▶ _To do_
Take the data from its first line. Print each line exactly until the line containing "using Aspose.Html.Converters;" has been printed too.

▶ _Material for this exercise_
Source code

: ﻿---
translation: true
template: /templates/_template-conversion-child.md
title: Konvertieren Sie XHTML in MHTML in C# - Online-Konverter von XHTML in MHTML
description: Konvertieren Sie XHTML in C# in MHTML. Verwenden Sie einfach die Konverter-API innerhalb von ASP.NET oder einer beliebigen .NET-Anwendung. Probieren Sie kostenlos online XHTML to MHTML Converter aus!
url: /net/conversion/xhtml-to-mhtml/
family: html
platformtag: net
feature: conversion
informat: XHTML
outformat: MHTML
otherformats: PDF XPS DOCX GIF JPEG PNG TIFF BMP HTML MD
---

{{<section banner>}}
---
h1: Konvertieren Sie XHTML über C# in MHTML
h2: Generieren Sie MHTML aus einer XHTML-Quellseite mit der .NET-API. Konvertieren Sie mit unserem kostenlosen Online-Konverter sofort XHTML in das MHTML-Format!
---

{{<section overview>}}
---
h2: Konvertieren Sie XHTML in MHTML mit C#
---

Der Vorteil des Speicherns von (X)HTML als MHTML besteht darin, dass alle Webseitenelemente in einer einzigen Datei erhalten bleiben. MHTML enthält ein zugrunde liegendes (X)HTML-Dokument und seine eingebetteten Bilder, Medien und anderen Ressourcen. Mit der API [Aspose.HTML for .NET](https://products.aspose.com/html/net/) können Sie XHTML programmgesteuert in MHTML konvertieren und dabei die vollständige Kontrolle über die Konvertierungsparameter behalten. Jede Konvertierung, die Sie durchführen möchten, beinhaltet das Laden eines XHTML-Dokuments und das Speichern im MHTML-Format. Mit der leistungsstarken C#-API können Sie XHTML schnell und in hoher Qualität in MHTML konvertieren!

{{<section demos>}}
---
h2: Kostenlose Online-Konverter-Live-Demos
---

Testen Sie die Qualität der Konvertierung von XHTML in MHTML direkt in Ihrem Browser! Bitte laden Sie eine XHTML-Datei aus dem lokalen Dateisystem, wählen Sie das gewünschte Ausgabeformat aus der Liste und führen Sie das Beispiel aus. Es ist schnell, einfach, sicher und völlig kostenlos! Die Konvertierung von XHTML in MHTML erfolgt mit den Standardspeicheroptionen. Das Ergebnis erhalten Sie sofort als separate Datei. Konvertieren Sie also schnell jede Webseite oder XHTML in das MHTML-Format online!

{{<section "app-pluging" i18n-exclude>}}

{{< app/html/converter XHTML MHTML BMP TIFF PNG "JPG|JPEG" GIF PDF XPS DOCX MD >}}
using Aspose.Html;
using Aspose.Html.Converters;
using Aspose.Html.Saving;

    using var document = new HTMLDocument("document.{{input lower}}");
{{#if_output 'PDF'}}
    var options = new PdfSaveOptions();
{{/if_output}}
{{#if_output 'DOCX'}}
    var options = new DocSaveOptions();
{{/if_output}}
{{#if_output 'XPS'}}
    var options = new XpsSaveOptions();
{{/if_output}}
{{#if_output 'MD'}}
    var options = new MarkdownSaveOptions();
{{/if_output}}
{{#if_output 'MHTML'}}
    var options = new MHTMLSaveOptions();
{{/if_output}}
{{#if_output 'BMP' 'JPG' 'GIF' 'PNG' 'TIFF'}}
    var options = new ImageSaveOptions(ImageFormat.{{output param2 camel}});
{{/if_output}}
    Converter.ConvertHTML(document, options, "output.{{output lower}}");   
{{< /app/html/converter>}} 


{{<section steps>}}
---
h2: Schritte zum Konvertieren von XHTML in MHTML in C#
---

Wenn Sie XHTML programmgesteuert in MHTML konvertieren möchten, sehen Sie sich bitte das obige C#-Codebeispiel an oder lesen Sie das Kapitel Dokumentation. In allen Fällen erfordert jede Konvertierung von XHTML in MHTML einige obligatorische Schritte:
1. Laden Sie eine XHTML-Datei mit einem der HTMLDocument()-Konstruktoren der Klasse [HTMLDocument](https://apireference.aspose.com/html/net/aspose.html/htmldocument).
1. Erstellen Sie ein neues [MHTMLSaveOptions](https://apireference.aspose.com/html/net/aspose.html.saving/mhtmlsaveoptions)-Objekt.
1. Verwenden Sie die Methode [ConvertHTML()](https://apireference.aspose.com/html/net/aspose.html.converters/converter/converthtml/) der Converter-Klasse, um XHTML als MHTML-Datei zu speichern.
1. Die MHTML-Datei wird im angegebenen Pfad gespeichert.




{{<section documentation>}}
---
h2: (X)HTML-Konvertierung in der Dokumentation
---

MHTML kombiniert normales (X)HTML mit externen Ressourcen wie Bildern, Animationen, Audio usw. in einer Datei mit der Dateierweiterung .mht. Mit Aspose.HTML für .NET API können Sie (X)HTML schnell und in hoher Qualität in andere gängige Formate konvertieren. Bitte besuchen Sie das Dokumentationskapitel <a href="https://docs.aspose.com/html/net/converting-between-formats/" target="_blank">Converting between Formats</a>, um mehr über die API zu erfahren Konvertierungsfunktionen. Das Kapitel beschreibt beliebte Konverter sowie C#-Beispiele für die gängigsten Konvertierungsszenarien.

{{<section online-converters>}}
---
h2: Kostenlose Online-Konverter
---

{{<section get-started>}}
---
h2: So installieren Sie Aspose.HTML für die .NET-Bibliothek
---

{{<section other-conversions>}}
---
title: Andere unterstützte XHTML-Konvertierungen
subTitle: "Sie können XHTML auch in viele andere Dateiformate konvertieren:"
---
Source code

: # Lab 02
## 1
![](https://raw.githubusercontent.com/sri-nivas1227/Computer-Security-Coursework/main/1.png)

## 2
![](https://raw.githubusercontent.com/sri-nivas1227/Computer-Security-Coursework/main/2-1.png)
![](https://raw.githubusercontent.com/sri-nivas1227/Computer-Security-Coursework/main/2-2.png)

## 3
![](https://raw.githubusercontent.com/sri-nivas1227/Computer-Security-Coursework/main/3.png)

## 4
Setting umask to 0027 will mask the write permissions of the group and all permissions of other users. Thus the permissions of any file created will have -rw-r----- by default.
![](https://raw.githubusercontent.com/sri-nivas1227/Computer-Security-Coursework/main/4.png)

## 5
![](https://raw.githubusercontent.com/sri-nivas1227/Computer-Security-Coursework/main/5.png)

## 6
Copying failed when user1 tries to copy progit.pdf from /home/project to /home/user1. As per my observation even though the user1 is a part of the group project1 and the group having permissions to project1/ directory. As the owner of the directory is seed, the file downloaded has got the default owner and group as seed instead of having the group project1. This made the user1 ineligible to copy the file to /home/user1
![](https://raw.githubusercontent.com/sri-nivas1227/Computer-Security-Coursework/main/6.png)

▶ _Exercise response_
Source code

: ﻿---
translation: true
template: /templates/_template-conversion-child.md
title: Konvertieren Sie XHTML in MHTML in C# - Online-Konverter von XHTML in MHTML
description: Konvertieren Sie XHTML in C# in MHTML. Verwenden Sie einfach die Konverter-API innerhalb von ASP.NET oder einer beliebigen .NET-Anwendung. Probieren Sie kostenlos online XHTML to MHTML Converter aus!
url: /net/conversion/xhtml-to-mhtml/
family: html
platformtag: net
feature: conversion
informat: XHTML
outformat: MHTML
otherformats: PDF XPS DOCX GIF JPEG PNG TIFF BMP HTML MD
---

{{<section banner>}}
---
h1: Konvertieren Sie XHTML über C# in MHTML
h2: Generieren Sie MHTML aus einer XHTML-Quellseite mit der .NET-API. Konvertieren Sie mit unserem kostenlosen Online-Konverter sofort XHTML in das MHTML-Format!
---

{{<section overview>}}
---
h2: Konvertieren Sie XHTML in MHTML mit C#
---

Der Vorteil des Speicherns von (X)HTML als MHTML besteht darin, dass alle Webseitenelemente in einer einzigen Datei erhalten bleiben. MHTML enthält ein zugrunde liegendes (X)HTML-Dokument und seine eingebetteten Bilder, Medien und anderen Ressourcen. Mit der API [Aspose.HTML for .NET](https://products.aspose.com/html/net/) können Sie XHTML programmgesteuert in MHTML konvertieren und dabei die vollständige Kontrolle über die Konvertierungsparameter behalten. Jede Konvertierung, die Sie durchführen möchten, beinhaltet das Laden eines XHTML-Dokuments und das Speichern im MHTML-Format. Mit der leistungsstarken C#-API können Sie XHTML schnell und in hoher Qualität in MHTML konvertieren!

{{<section demos>}}
---
h2: Kostenlose Online-Konverter-Live-Demos
---

Testen Sie die Qualität der Konvertierung von XHTML in MHTML direkt in Ihrem Browser! Bitte laden Sie eine XHTML-Datei aus dem lokalen Dateisystem, wählen Sie das gewünschte Ausgabeformat aus der Liste und führen Sie das Beispiel aus. Es ist schnell, einfach, sicher und völlig kostenlos! Die Konvertierung von XHTML in MHTML erfolgt mit den Standardspeicheroptionen. Das Ergebnis erhalten Sie sofort als separate Datei. Konvertieren Sie also schnell jede Webseite oder XHTML in das MHTML-Format online!

{{<section "app-pluging" i18n-exclude>}}

{{< app/html/converter XHTML MHTML BMP TIFF PNG "JPG|JPEG" GIF PDF XPS DOCX MD >}}
using Aspose.Html;
using Aspose.Html.Converters;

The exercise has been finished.